- **TO DO**: Scan the listing below and copy each line holding the word "contoso".

- **RECORDS SUPPLIED**:

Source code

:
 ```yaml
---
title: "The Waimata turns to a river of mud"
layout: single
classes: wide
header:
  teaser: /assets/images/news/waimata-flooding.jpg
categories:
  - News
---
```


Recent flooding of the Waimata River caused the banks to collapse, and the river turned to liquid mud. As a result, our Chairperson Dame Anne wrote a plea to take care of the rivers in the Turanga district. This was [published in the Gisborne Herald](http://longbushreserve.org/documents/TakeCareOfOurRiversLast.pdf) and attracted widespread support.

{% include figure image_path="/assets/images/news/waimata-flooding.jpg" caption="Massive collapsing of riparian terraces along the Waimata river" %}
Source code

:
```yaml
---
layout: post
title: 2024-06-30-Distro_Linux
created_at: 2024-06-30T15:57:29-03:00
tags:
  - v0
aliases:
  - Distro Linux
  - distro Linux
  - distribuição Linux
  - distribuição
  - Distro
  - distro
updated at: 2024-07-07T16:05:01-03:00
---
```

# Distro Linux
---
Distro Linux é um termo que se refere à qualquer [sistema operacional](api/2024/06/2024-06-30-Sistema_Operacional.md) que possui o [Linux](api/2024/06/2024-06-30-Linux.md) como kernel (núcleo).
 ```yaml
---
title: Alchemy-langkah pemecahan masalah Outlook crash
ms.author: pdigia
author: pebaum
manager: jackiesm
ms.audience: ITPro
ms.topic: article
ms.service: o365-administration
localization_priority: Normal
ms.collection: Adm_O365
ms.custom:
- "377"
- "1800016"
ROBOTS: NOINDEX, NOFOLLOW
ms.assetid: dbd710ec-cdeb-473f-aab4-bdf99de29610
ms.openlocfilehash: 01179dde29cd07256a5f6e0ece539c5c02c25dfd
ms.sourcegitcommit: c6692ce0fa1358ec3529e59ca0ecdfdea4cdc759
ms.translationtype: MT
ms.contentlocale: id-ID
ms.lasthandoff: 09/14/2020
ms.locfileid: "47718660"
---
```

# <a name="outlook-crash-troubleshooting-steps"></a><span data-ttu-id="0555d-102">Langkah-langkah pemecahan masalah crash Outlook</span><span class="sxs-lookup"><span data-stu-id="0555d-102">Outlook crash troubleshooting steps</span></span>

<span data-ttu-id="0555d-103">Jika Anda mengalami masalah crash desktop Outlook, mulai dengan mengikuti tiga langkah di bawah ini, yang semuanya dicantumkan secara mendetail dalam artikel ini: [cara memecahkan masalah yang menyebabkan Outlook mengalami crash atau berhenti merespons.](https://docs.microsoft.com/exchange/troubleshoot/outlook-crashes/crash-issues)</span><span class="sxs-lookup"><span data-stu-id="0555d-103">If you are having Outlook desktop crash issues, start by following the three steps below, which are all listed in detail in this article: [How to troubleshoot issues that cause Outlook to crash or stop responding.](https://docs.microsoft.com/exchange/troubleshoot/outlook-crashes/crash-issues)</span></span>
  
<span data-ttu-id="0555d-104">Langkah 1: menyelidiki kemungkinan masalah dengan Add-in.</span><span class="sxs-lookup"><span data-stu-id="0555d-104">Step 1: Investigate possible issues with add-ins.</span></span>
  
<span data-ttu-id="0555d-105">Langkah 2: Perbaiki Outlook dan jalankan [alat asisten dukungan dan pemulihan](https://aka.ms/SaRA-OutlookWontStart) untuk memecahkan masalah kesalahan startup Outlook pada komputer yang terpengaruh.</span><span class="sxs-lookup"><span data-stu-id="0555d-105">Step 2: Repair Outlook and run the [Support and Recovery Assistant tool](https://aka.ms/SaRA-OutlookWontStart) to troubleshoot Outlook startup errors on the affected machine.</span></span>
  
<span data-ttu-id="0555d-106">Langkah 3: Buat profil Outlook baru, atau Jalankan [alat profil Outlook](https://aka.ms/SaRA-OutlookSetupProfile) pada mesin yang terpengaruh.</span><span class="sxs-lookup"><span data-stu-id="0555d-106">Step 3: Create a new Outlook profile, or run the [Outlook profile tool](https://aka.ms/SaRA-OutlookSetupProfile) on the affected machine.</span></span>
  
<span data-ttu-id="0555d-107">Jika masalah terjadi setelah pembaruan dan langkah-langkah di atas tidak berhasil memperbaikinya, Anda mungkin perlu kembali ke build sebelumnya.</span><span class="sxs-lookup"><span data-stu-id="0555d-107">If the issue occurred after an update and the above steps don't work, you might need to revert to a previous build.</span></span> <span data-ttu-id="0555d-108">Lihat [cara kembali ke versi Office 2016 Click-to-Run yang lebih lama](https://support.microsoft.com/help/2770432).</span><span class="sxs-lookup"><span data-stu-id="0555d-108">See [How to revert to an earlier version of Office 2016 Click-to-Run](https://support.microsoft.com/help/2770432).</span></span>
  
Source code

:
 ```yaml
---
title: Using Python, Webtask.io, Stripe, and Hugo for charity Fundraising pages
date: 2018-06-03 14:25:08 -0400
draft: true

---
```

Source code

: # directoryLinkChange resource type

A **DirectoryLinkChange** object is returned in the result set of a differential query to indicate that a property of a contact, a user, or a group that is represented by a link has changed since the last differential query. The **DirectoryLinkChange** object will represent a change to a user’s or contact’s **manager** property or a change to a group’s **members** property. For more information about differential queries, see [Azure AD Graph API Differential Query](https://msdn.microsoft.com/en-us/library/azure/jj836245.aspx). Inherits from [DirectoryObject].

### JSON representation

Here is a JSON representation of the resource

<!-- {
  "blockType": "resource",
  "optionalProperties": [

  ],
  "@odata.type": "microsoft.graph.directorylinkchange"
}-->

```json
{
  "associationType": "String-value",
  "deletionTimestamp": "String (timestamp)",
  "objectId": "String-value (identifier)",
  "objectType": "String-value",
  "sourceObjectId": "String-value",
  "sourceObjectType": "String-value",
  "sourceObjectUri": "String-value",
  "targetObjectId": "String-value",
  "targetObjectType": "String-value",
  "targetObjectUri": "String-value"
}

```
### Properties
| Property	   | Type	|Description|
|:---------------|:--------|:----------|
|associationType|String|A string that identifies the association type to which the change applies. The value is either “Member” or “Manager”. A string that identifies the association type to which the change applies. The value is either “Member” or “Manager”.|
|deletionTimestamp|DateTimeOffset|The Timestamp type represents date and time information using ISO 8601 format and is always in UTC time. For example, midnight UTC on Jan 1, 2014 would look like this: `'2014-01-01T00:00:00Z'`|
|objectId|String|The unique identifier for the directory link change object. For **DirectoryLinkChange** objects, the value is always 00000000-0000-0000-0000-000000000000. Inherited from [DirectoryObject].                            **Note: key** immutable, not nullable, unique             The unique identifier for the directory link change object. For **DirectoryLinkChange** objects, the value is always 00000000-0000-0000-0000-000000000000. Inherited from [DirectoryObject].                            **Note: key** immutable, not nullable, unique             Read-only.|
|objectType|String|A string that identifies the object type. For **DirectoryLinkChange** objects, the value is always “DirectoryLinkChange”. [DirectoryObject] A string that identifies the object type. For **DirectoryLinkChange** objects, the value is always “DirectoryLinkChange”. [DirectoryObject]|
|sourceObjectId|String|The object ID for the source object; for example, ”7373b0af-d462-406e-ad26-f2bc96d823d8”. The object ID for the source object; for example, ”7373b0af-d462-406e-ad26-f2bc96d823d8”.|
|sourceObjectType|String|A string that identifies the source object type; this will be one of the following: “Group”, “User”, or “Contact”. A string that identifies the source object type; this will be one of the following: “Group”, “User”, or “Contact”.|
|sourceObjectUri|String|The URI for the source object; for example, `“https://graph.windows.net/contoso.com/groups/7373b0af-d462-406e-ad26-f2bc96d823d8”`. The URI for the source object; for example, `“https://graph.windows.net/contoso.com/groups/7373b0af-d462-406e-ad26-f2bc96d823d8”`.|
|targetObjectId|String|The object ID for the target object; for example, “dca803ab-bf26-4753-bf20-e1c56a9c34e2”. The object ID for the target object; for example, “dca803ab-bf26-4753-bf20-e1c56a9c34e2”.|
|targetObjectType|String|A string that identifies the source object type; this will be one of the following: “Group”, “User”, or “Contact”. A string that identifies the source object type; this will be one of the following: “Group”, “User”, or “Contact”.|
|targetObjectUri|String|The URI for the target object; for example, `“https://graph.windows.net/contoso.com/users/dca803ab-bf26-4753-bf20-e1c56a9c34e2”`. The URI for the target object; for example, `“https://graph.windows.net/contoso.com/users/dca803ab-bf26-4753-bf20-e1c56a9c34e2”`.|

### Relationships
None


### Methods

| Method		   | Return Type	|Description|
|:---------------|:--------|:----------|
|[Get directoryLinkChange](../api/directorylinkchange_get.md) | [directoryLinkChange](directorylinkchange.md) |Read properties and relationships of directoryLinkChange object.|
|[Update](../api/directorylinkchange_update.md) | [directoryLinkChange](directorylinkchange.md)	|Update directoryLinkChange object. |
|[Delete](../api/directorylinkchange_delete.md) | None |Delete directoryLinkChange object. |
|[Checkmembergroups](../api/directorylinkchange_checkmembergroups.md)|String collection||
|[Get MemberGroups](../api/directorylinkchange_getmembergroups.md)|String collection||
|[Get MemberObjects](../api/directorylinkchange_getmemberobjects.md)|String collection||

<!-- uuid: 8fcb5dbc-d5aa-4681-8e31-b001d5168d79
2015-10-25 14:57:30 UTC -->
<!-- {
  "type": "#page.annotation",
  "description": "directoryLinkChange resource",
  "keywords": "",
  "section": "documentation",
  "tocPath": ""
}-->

- **WRITTEN RESPONSE**:
|sourceObjectUri|String|The URI for the source object; for example, `“https://graph.windows.net/contoso.com/groups/7373b0af-d462-406e-ad26-f2bc96d823d8”`. The URI for the source object; for example, `“https://graph.windows.net/contoso.com/groups/7373b0af-d462-406e-ad26-f2bc96d823d8”`.|
|targetObjectUri|String|The URI for the target object; for example, `“https://graph.windows.net/contoso.com/users/dca803ab-bf26-4753-bf20-e1c56a9c34e2”`. The URI for the target object; for example, `“https://graph.windows.net/contoso.com/users/dca803ab-bf26-4753-bf20-e1c56a9c34e2”`.|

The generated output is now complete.